All of which could be gleaned from obsessive readings of Wikipedia. What makes The Thirty Years War stand out is Wilson as an author - he takes this massive lump of data and fashions it into an engaging and highly entertaining narrative. He retells the Defenestration of Prague with a skill that makes the events feel immediate, makes the terror of the defenestrated Catholics all the more real, makes you feel the same absurd glee they did when they somehow survived the landing.
He turns it into a narrative, is what I'm saying. Rather than a dry recitation of events, Wilson goes to great lengths to present the people involved in an engaging manner. The conflict between Olivares and Richelieu, Wallenstein's very modern rise to the head of society through mercantilism, these people and their actions - though hundreds of years gone - are presented by Wilson as vital and real. And all fleshed out through details from the gristly meat eaten by soldiers on campaign to an accessible and brief digression on how swiftly warfare evolved from medieval to modern through the course of the war.

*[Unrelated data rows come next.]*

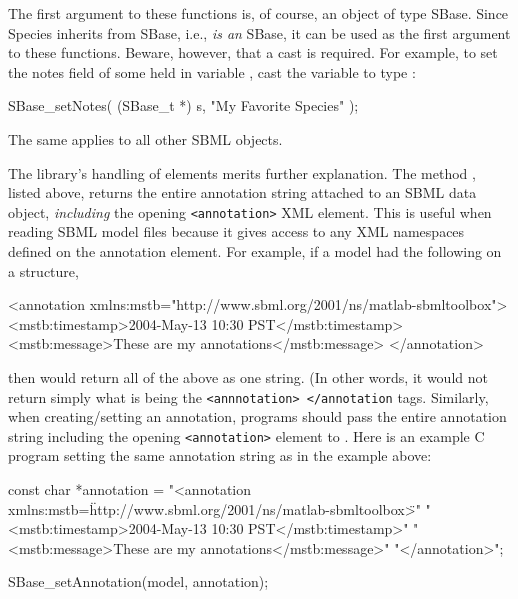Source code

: \documentclass{sbmlmanual}
\begin{document}
The first argument to these functions is, of course, an object of type
SBase.  Since Species inherits from SBase, i.e., 
\emph{is an} SBase, it can be used as the first argument to these
functions.  Beware, however, that a cast is required.  For example, to set
the notes field of some  held in variable , cast
the variable to type :

\begin{example}[c]
  SBase_setNotes( (SBase_t *) s, "My Favorite Species" );
\end{example}

The same applies to all other SBML objects.

The \libsbml{} library's handling of  elements merits
further explanation.  The method , listed
above, returns the entire annotation string attached to an SBML data
object, \emph{including} the opening \texttt{<annotation>} XML element.
This is useful when reading SBML model files because it gives access to any
XML namespaces defined on the annotation element.  For example, if a model
had the following on a structure,

\begin{example}[html]
  <annotation xmlns:mstb="http://www.sbml.org/2001/ns/matlab-sbmltoolbox">
    <mstb:timestamp>2004-May-13 10:30 PST</mstb:timestamp>
    <mstb:message>These are my annotations</mstb:message>
  </annotation>
\end{example}

then  would return all of the above as one
string.  (In other words, it would not return simply what is being the
\texttt{<annnotation> </annotation} tags.  Similarly, when creating/setting
an annotation, programs should pass the entire annotation string including
the opening \texttt{<annotation>} element to
.  Here is an example C program setting the
same annotation string as in the example above:

\begin{example}[c]
  const char *annotation =
      "<annotation xmlns:mstb=\"http://www.sbml.org/2001/ns/matlab-sbmltoolbox\">"
      "  <mstb:timestamp>2004-May-13 10:30 PST</mstb:timestamp>\n"
      "  <mstb:message>These are my annotations</mstb:message>\n"
      "</annotation>";
  
  SBase_setAnnotation(model, annotation);
\end{example}
\end{document}

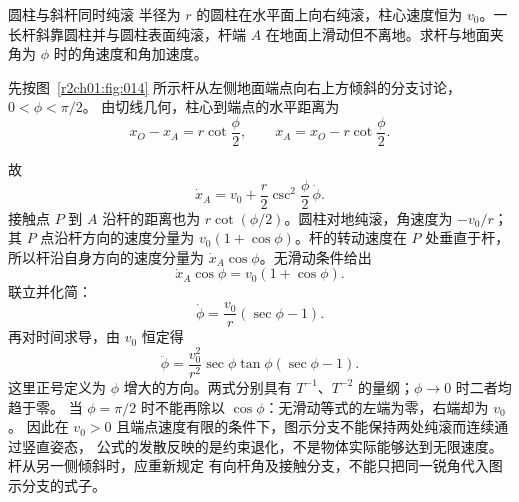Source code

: \begin{practicebox}{圆柱与斜杆同时纯滚}
半径为 $r$ 的圆柱在水平面上向右纯滚，柱心速度恒为 $v_0$。一长杆斜靠圆柱并与圆柱表面纯滚，杆端 $A$ 在地面上滑动但不离地。求杆与地面夹角为 $\phi$ 时的角速度和角加速度。
\label{r2ch01:pr:011}
\begin{solution}
先按图~\ref{r2ch01:fig:014} 所示杆从左侧地面端点向右上方倾斜的分支讨论，$0<\phi<\pi/2$。
由切线几何，柱心到端点的水平距离为
\[
  x_O-x_A=r\cot\frac\phi2,\qquad
  x_A=x_O-r\cot\frac\phi2.
\]

\figRodCylinder

故
\[
  \dot x_A=v_0+\frac r2\csc^2\frac\phi2\,\dot\phi.
\]
接触点 $P$ 到 $A$ 沿杆的距离也为 $r\cot(\phi/2)$。圆柱对地纯滚，角速度为 $-v_0/r$；其 $P$ 点沿杆方向的速度分量为 $v_0(1+\cos\phi)$。杆的转动速度在 $P$ 处垂直于杆，所以杆沿自身方向的速度分量为 $\dot x_A\cos\phi$。无滑动条件给出
\[
  \dot x_A\cos\phi=v_0(1+\cos\phi).
\]
联立并化简：
\[
  \boxed{\dot\phi=\frac{v_0}{r}(\sec\phi-1)}.
\]
再对时间求导，由 $v_0$ 恒定得
\[
  \boxed{\ddot\phi=\frac{v_0^2}{r^2}\sec\phi\tan\phi(\sec\phi-1)}.
\]
这里正号定义为 $\phi$ 增大的方向。两式分别具有 $T^{-1}$、$T^{-2}$ 的量纲；$\phi\to0$ 时二者均趋于零。
当 $\phi=\pi/2$ 时不能再除以 $\cos\phi$：无滑动等式的左端为零，右端却为 $v_0$。
因此在 $v_0>0$ 且端点速度有限的条件下，图示分支不能保持两处纯滚而连续通过竖直姿态，
公式的发散反映的是约束退化，不是物体实际能够达到无限速度。杆从另一侧倾斜时，应重新规定
有向杆角及接触分支，不能只把同一锐角代入图示分支的式子。
\end{solution}
\end{practicebox}


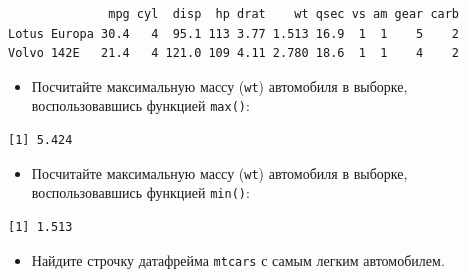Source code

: \documentclass[
]{book}
\newenvironment{Shaded}{\begin{snugshade}}{\end{snugshade}}
\newcommand{\KeywordTok}[1]{\textcolor[rgb]{0.13,0.29,0.53}{\textbf{#1}}}
\newcommand{\NormalTok}[1]{#1}
\newcommand{\OperatorTok}[1]{\textcolor[rgb]{0.81,0.36,0.00}{\textbf{#1}}}
\newcommand{\StringTok}[1]{\textcolor[rgb]{0.31,0.60,0.02}{#1}}
\providecommand{\tightlist}{%
  \setlength{\itemsep}{0pt}\setlength{\parskip}{0pt}}
\begin{document}
\begin{verbatim}
              mpg cyl  disp  hp drat    wt qsec vs am gear carb
Lotus Europa 30.4   4  95.1 113 3.77 1.513 16.9  1  1    5    2
Volvo 142E   21.4   4 121.0 109 4.11 2.780 18.6  1  1    4    2
\end{verbatim}

\begin{itemize}
\tightlist
\item
  Посчитайте максимальную массу (\texttt{wt}) автомобиля в выборке, воспользовавшись функцией \texttt{max()}:
\end{itemize}

\begin{Shaded}
\end{Shaded}

\begin{verbatim}
[1] 5.424
\end{verbatim}

\begin{itemize}
\tightlist
\item
  Посчитайте максимальную массу (\texttt{wt}) автомобиля в выборке, воспользовавшись функцией \texttt{min()}:
\end{itemize}

\begin{Shaded}
\end{Shaded}

\begin{verbatim}
[1] 1.513
\end{verbatim}

\begin{itemize}
\tightlist
\item
  Найдите строчку датафрейма \texttt{mtcars} с самым легким автомобилем.
\end{itemize}

\begin{Shaded}
\end{Shaded}
\end{document}
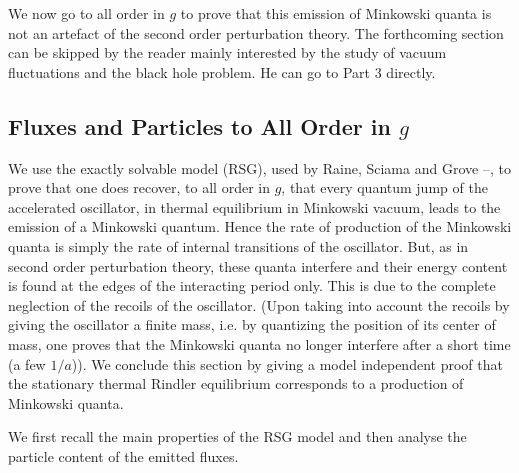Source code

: \documentclass[12pt]{article}
\begin{document}
We now go to all order in $g$ to prove that
this emission of Minkowski quanta is not an artefact of the second
order perturbation theory.
The forthcoming section can be skipped by the reader mainly interested by the
study of vacuum fluctuations and the black hole problem. He can
go to
Part 3 directly.

\subsection{Fluxes and Particles to All Order in $g$}\label{allg}

  We use the exactly solvable model (RSG), used by Raine, Sciama and Grove
\cite{RSG}--\cite{mpbrsg},
to prove that one does recover, to all
order in $g$, that every quantum jump of the
accelerated oscillator, in thermal equilibrium in Minkowski vacuum,
leads to the emission of a Minkowski quantum. Hence the rate of
production of the Minkowski quanta is simply the rate of internal
transitions of the oscillator. But, as in second order perturbation
theory, these quanta interfere
and their
energy
content is found
 at the edges of the interacting period
only. This is due to the complete neglection of the recoils of the oscillator.
(Upon taking into account the recoils by giving the oscillator a finite
mass, i.e. by quantizing the position of its center of mass,
one proves that the  Minkowski quanta
no longer interfere after a short time (a few $1/a$)\cite{Par}). We conclude
this section by giving a model independent proof that the
stationary thermal Rindler equilibrium corresponds to a
production of Minkowski quanta.

We first recall the main properties of the RSG model and then
analyse the particle content of
the emitted fluxes.
\end{document}
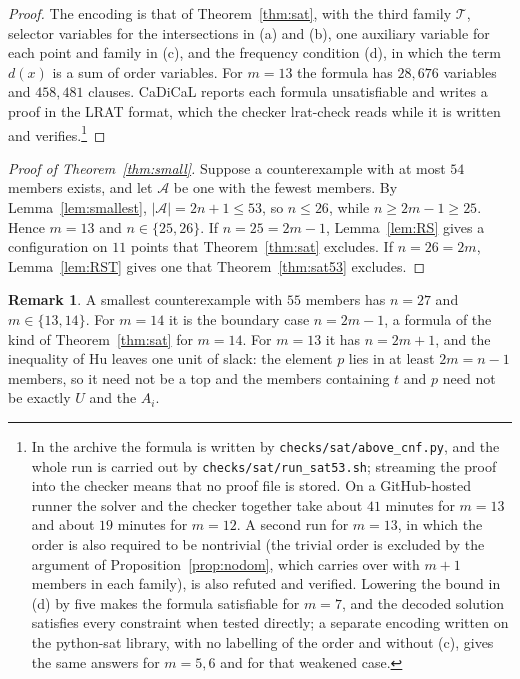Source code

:\documentclass[aps,prd,twocolumn,superscriptaddress,nofootinbib,longbibliography,floatfix,amsmath,amssymb,10pt]{revtex4-2}
\theoremstyle{plain}
\theoremstyle{definition}
\newtheorem{remark}[theorem]{Remark}
\theoremstyle{plain}
\newcommand{\cA}{\mathcal{A}}
\begin{document}
\begin{proof}
The encoding is that of Theorem~\ref{thm:sat}, with the third family $\mathcal T$, selector variables for the intersections in (a) and (b), one auxiliary variable for each point and family in (c), and the frequency condition (d), in which the term $d(x)$ is a sum of order variables. For $m=13$ the formula has $28{,}676$ variables and $458{,}481$ clauses. CaDiCaL reports each formula unsatisfiable and writes a proof in the LRAT format, which the checker lrat-check reads while it is written and verifies.\footnote{In the archive \cite{BB26z} the formula is written by \texttt{checks/sat/above\_cnf.py}, and the whole run is carried out by \texttt{checks/sat/run\_sat53.sh}; streaming the proof into the checker means that no proof file is stored. On a GitHub-hosted runner the solver and the checker together take about $41$ minutes for $m=13$ and about $19$ minutes for $m=12$. A second run for $m=13$, in which the order is also required to be nontrivial (the trivial order is excluded by the argument of Proposition~\ref{prop:nodom}, which carries over with $m+1$ members in each family), is also refuted and verified. Lowering the bound in (d) by five makes the formula satisfiable for $m=7$, and the decoded solution satisfies every constraint when tested directly; a separate encoding written on the python-sat library, with no labelling of the order and without (c), gives the same answers for $m=5,6$ and for that weakened case.}
\end{proof}

\begin{proof}[Proof of Theorem~\ref{thm:small}]
Suppose a counterexample with at most $54$ members exists, and let $\cA$ be one with the fewest members. By Lemma~\ref{lem:smallest}, $|\cA|=2n+1\le 53$, so $n\le 26$, while $n\ge 2m-1\ge 25$. Hence $m=13$ and $n\in\{25,26\}$. If $n=25=2m-1$, Lemma~\ref{lem:RS} gives a configuration on $11$ points that Theorem~\ref{thm:sat} excludes. If $n=26=2m$, Lemma~\ref{lem:RST} gives one that Theorem~\ref{thm:sat53} excludes.
\end{proof}

\begin{remark}\label{rem:fiftyfive}
A smallest counterexample with $55$ members has $n=27$ and $m\in\{13,14\}$. For $m=14$ it is the boundary case $n=2m-1$, a formula of the kind of Theorem~\ref{thm:sat} for $m=14$. For $m=13$ it has $n=2m+1$, and the inequality of Hu leaves one unit of slack: the element $p$ lies in at least $2m=n-1$ members, so it need not be a top and the members containing $t$ and $p$ need not be exactly $U$ and the $A_i$.
\end{remark}
\end{document}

Where it stumbles though is in the attempts to counter the popular wisdom. Wilson tries too hard to paint the conflict as not really being about religion, but about personal rivalries and petty politics and other comfortable, familiar grievances. Its a strictly modern interpretation of a time and place as rigorously sectarian as modern Syria.
Not that Wilson would draw such a modern parallel. For starters, Syria wasn't a thing when he was writing this a couple years back and he's ultimately too good to indulge in the sort of partisan flackery that makes up most of this blog. And despite his attempts, it still comes across just how much Protestant and Catholic rivalries drove the fighting - which where deeply wedded to both national and political identities. People feared Gustavus was going to march straight through to Rome and he may have been considering doing just that before he was struck by that musket ball.

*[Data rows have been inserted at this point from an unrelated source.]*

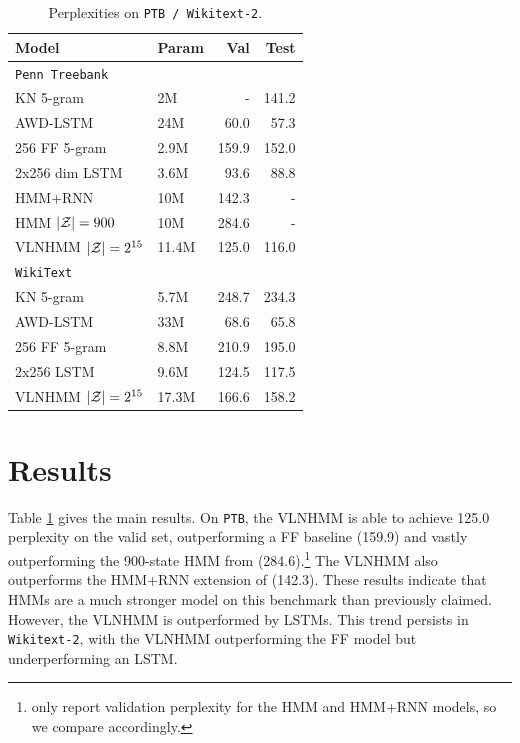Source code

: \documentclass[11pt,a4paper]{article}
\begin{document}
\begin{table}[!t]
\centering
\begin{tabular}{llrr}
\toprule
Model & Param & Val  & Test \\
\midrule
\texttt{Penn Treebank}\\
\midrule
KN 5-gram              & 2M   & - & 141.2\\
AWD-LSTM               & 24M  & 60.0 & 57.3\\
256 FF 5-gram          & 2.9M & 159.9      & 152.0  \\
2x256 dim LSTM         & 3.6M & 93.6       & 88.8   \\
HMM+RNN                & 10M  & 142.3 & -\\
HMM $|\mathcal{Z}|=900$       & 10M  & 284.6 & -\\
VLNHMM $|\mathcal{Z}|=2^{15}$ & 11.4M & 125.0      & 116.0  \\
\midrule
\texttt{WikiText}\\
\midrule
KN 5-gram               & 5.7M    & 248.7 & 234.3\\
AWD-LSTM                & 33M     & 68.6  & 65.8\\
256 FF 5-gram           & 8.8M    & 210.9 & 195.0\\
2x256  LSTM             & 9.6M    & 124.5 & 117.5\\
VLNHMM $|\mathcal{Z}|=2^{15}$  & 17.3M   & 166.6  & 158.2\\
\bottomrule
\end{tabular}
\caption{\label{tbl:ppl}
Perplexities on \texttt{PTB / Wikitext-2}.
}
\end{table}


\section{Results}
Table \ref{tbl:ppl} gives the main results.
On \texttt{PTB}, the VLNHMM is able to achieve 125.0 perplexity on the valid set,
outperforming a FF baseline (159.9)
and vastly outperforming the 900-state HMM from \citet{buys2018hmm} (284.6).\footnote{
\citet{buys2018hmm} only report validation perplexity
for the HMM and HMM+RNN models, so we compare accordingly.}
The VLNHMM also outperforms the HMM+RNN extension of \citet{buys2018hmm} (142.3).
These results indicate that HMMs are a much stronger model
on this benchmark than previously claimed.
However, the VLNHMM is outperformed by LSTMs.
This trend persists in \texttt{Wikitext-2},
with the VLNHMM outperforming the FF model but underperforming an LSTM.
\end{document}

Speaking of, the legend of Gustavus is somewhat diminished in this telling. King Gustav II Adolph of Sweden, a hero to the Protestant cause and a revolutionary figure in the development of modern warfare, and Wilson appears reluctant to even mention him. He argues that the Swedes were hardly revolutionary in their tactics - a mix of smaller, more mobile guns alongside traditional pikemen - except that he goes on to show just how revolutionary they really were by handily defeating the Catholic tercios at Breitenfeld. So then her argues that their formations were less conscious decision and more desperate reaction to the ferocious Poles and Cossacks they usually fought - begging the question,"So what?"

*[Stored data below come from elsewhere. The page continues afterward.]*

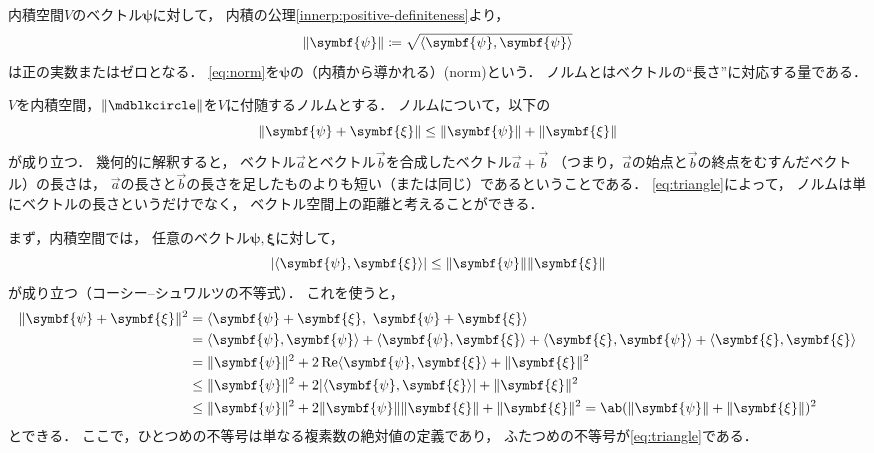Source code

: \documentclass[
]{sotsu}
\newcommand{\bpsi}{\symbf{\psi}}
\newcommand{\bxi}{\symbf{\xi}}
\begin{document}
内積空間$V$のベクトル$\bpsi$に対して，
内積の公理\cref{innerp:positive-definiteness}より，
\begin{equation}
    \label{eq:norm}
    \norm{\bpsi} \coloneq \sqrt{\vphantom{\bpsi}\smash{\iparen{\bpsi, \bpsi}}}
\end{equation}
は正の実数またはゼロとなる．
\cref{eq:norm}を$\bpsi$の（内積から導かれる）(norm)という．
ノルムとはベクトルの``長さ''に対応する量である．

$V$を内積空間，$\norm{\bigdot}$を$V$に付随するノルムとする．
ノルムについて，以下の
\begin{equation}
    \label{eq:triangle}
    \norm{\bpsi + \bxi}
    \leq \norm{\bpsi} + \norm{\bxi}
\end{equation}
が成り立つ．
幾何的に解釈すると，
ベクトル$\vec{a}$とベクトル$\vec{b}$を合成したベクトル$\vec{a} + \vec{b}$
（つまり，$\vec{a}$の始点と$\vec{b}$の終点をむすんだベクトル）の長さは，
$\vec{a}$の長さと$\vec{b}$の長さを足したものよりも短い（または同じ）であるということである．
\cref{eq:triangle}によって，
ノルムは単にベクトルの長さというだけでなく，
ベクトル空間上の距離と考えることができる．

まず，内積空間では，
任意のベクトル$\bpsi, \bxi$に対して，
\begin{equation}
    \label{eq:Cauchy-Schwarz}
    \abs{\iparen{\bpsi, \bxi}} \leq \norm{\bpsi} \norm{\bxi}
\end{equation}
が成り立つ（コーシー--シュワルツの不等式）．
これを使うと，
\begin{equation*}
    \begin{split}
        \norm{\bpsi + \bxi}^2
        &= \iparen{\bpsi + \bxi, \  \bpsi + \bxi}
        \\
        &= \iparen{\bpsi, \bpsi}
            + \iparen{\bpsi, \bxi}
            + \iparen{\bxi, \bpsi}
            + \iparen{\bxi, \bxi}
        \\
        &= \norm{\bpsi}^2
            + 2 \Real \iparen{\bpsi, \bxi}
            + \norm{\bxi}^2
        \\
        &\leq \norm{\bpsi}^2 + 2 \abs{ \iparen{\bpsi, \bxi} } + \norm{\bxi}^2
        \\
        &\leq \norm{\bpsi}^2 + 2 \norm{\bpsi} \norm{\bxi} + \norm{\bxi}^2
        = \ab(\norm{\bpsi} + \norm{\bxi})^2
    \end{split}
\end{equation*}
とできる．
ここで，ひとつめの不等号は単なる複素数の絶対値の定義であり，
ふたつめの不等号が\cref{eq:triangle}である．
\end{document}
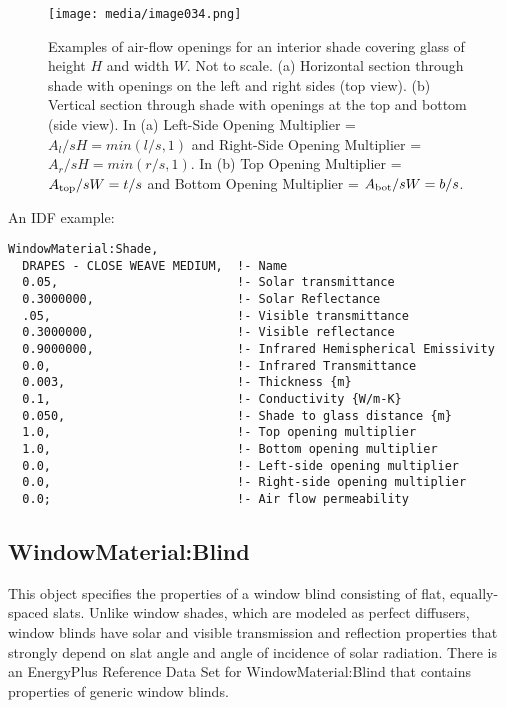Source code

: \begin{figure}[hbtp] %
\centering
\texttt{[image: media/image034.png]}
\caption{Examples of air-flow openings for an interior shade covering glass of height \(H\) and width \(W\). Not to scale. (a) Horizontal section through shade with openings on the left and right sides (top view). (b) Vertical section through shade with openings at the top and bottom (side view). In (a) Left-Side Opening Multiplier = \(A_{l}/sH = min(l/s, 1)\) and Right-Side Opening Multiplier = \(A_{r}/sH = min(r/s, 1)\). In (b) Top Opening Multiplier = \(A_{\rm{top}}/sW = t/s\) and Bottom Opening Multiplier = \(A_{\rm{bot}}/sW = b/s\). \protect \label{fig:examples-of-air-flow-openings-for-an-interior}}
\end{figure}

An IDF example:

\begin{lstlisting}
WindowMaterial:Shade,
  DRAPES - CLOSE WEAVE MEDIUM,  !- Name
  0.05,                         !- Solar transmittance
  0.3000000,                    !- Solar Reflectance
  .05,                          !- Visible transmittance
  0.3000000,                    !- Visible reflectance
  0.9000000,                    !- Infrared Hemispherical Emissivity
  0.0,                          !- Infrared Transmittance
  0.003,                        !- Thickness {m}
  0.1,                          !- Conductivity {W/m-K}
  0.050,                        !- Shade to glass distance {m}
  1.0,                          !- Top opening multiplier
  1.0,                          !- Bottom opening multiplier
  0.0,                          !- Left-side opening multiplier
  0.0,                          !- Right-side opening multiplier
  0.0;                          !- Air flow permeability
\end{lstlisting}

\subsection{WindowMaterial:Blind}\label{windowmaterialblind}

This object specifies the properties of a window blind consisting of flat, equally-spaced slats. Unlike window shades, which are modeled as perfect diffusers, window blinds have solar and visible transmission and reflection properties that strongly depend on slat angle and angle of incidence of solar radiation. There is an EnergyPlus Reference Data Set for WindowMaterial:Blind that contains properties of generic window blinds.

Finally, the middle of the book devolves into a long slog. Historical figures come and go, winning a battle here and there before dying of gout, but leaving little impression. This isn't Wilson's fault though as post-Wallenstein the war does get pretty boring. The bombastic super conflict devolves into a lot of low simmering gang fights. Really this is more proof of Wilson's integrity as a historian - even though he writes a great narrative and the earlier chapters present an environment in which a war looks inevitable, he never tries to fit the madness of the Thirty Years War into some coherent and predestined event. As the later chapters show - just like the later years of the war - so much of the conflict and indeed all of human history is the haphazard and chaotic collisions of movements and forces beyond any individual's or nation's control. In fact, the way Wilson presents the Peace of Westphalia, one is left with the impression that all the major actors were just too tired to continue.
Wilson closes with an examination with the long term impact of this long term war. He shows how the diplomatic relations and rule of law that grew from the ashes out of expediency came to underpin modern international politics. Though again he doesn't argue that this was a natural outcome, merely what occurred. It's refreshing as the common assumption is that A naturally leads to B and how could it be any other way? Wilson, for all his attempts to recast the narrative, has enough intellectual integrity not to try and spin the Thirty Years War into a narrative for his pet causes. He reports the facts, and makes them into a great story.